# EXERCISE OBJECTIVE
Extract every line of the material that holds the string "detailed".

# EXCERPTED RECORDS
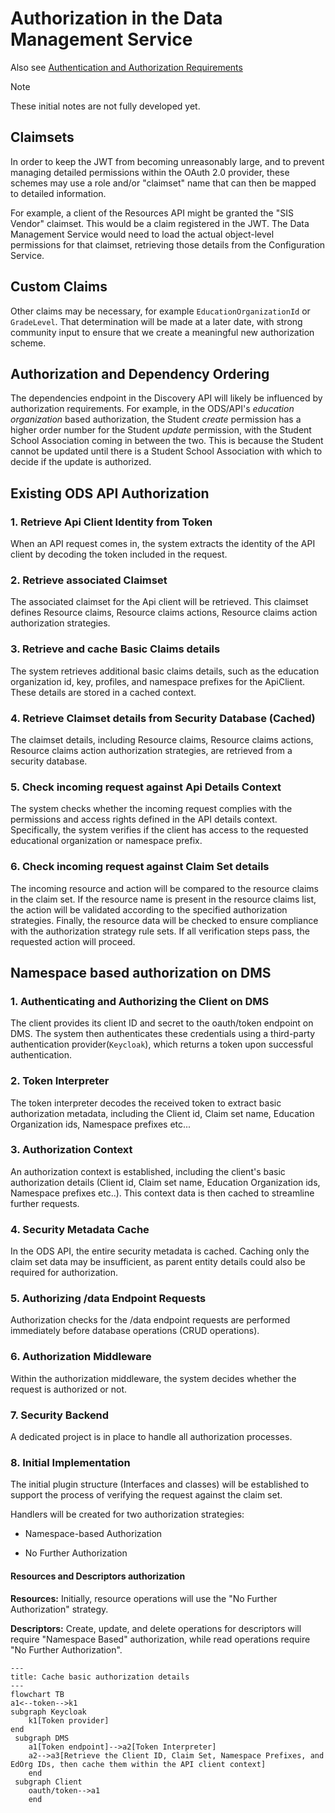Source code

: # Authorization in the Data Management Service

Also see [Authentication and Authorization Requirements](../AUTH.md)

> [!NOTE]
> These initial notes are not fully developed yet.

## Claimsets

In order to keep the JWT from becoming unreasonably large, and to prevent
managing detailed permissions within the OAuth 2.0 provider, these schemes may
use a role and/or "claimset" name that can then be mapped to detailed
information.

For example, a client of the Resources API might be granted the "SIS Vendor"
claimset. This would be a claim registered in the JWT. The Data Management
Service would need to load the actual object-level permissions for that
claimset, retrieving those details from the Configuration Service.

## Custom Claims

Other claims may be necessary, for example `EducationOrganizationId` or
`GradeLevel`. That determination will be made at a later date, with strong
community input to ensure that we create a meaningful new authorization scheme.

## Authorization and Dependency Ordering

The dependencies endpoint in the Discovery API will likely be influenced by
authorization requirements. For example, in the ODS/API's _education
organization_ based authorization, the Student _create_ permission has a higher
order number for the Student _update_ permission, with the Student School
Association coming in between the two. This is because the Student cannot be
updated until there is a Student School Association with which to decide if the
update is authorized.

## Existing ODS API Authorization

### 1. Retrieve Api Client Identity from Token

When an API request comes in, the system extracts the identity of the API client
by decoding the token included in the request.

### 2. Retrieve associated Claimset

The associated claimset for the Api client will be retrieved. This claimset
defines Resource claims, Resource claims actions, Resource claims action
authorization strategies.

### 3. Retrieve and cache Basic Claims details

The system retrieves additional basic claims details, such as the education
organization id, key, profiles, and namespace prefixes for the ApiClient. These
details are stored in a cached context.

### 4. Retrieve Claimset details from Security Database (Cached)

The claimset details, including Resource claims, Resource claims actions,
Resource claims action authorization strategies, are retrieved from a security
database.

### 5. Check incoming request against Api Details Context

The system checks whether the incoming request complies with the permissions and
access rights defined in the API details context. Specifically, the system
verifies if the client has access to the requested educational organization or
namespace prefix.

### 6. Check incoming request against Claim Set details

The incoming resource and action will be compared to the resource claims in the
claim set. If the resource name is present in the resource claims list, the
action will be validated according to the specified authorization strategies.
Finally, the resource data will be checked to ensure compliance with the
authorization strategy rule sets. If all verification steps pass, the requested
action will proceed.

## Namespace based authorization on DMS

### 1. Authenticating and Authorizing the Client on DMS

The client provides its client ID and secret to the oauth/token endpoint on DMS.
The system then authenticates these credentials using a third-party
authentication provider(`Keycloak`), which returns a token upon successful
authentication.

### 2. Token Interpreter

The token interpreter decodes the received token to extract basic authorization
metadata, including the Client id, Claim set name, Education Organization ids,
Namespace prefixes etc...

### 3. Authorization Context

An authorization context is established, including the client's basic
authorization details (Client id, Claim set name, Education Organization ids,
Namespace prefixes etc..). This context data is then cached to streamline
further requests.

### 4. Security Metadata Cache

In the ODS API, the entire security metadata is cached. Caching only the claim
set data may be insufficient, as parent entity details could also be required
for authorization.

### 5. Authorizing /data Endpoint Requests

Authorization checks for the /data endpoint requests are performed immediately
before database operations (CRUD operations).

### 6. Authorization Middleware

Within the authorization middleware, the system decides whether the request is
authorized or not.

### 7. Security Backend

A dedicated project is in place to handle all authorization processes.

### 8. Initial Implementation

The initial plugin structure (Interfaces and classes) will be established to
support the process of verifying the request against the claim set.

Handlers will be created for two authorization strategies:

* Namespace-based Authorization

* No Further Authorization

#### Resources and Descriptors authorization

**Resources:** Initially, resource operations will use the "No Further
Authorization" strategy.

**Descriptors:** Create, update, and delete operations for descriptors will
require "Namespace Based" authorization, while read operations require "No
Further Authorization".

```mermaid
---
title: Cache basic authorization details
---
flowchart TB
a1<--token-->k1
subgraph Keycloak
    k1[Token provider]
end
 subgraph DMS
    a1[Token endpoint]-->a2[Token Interpreter]
    a2-->a3[Retrieve the Client ID, Claim Set, Namespace Prefixes, and EdOrg IDs, then cache them within the API client context]
    end
 subgraph Client
    oauth/token-->a1
    end
```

# OUTPUT FOR THIS EXERCISE
managing detailed permissions within the OAuth 2.0 provider, these schemes may
use a role and/or "claimset" name that can then be mapped to detailed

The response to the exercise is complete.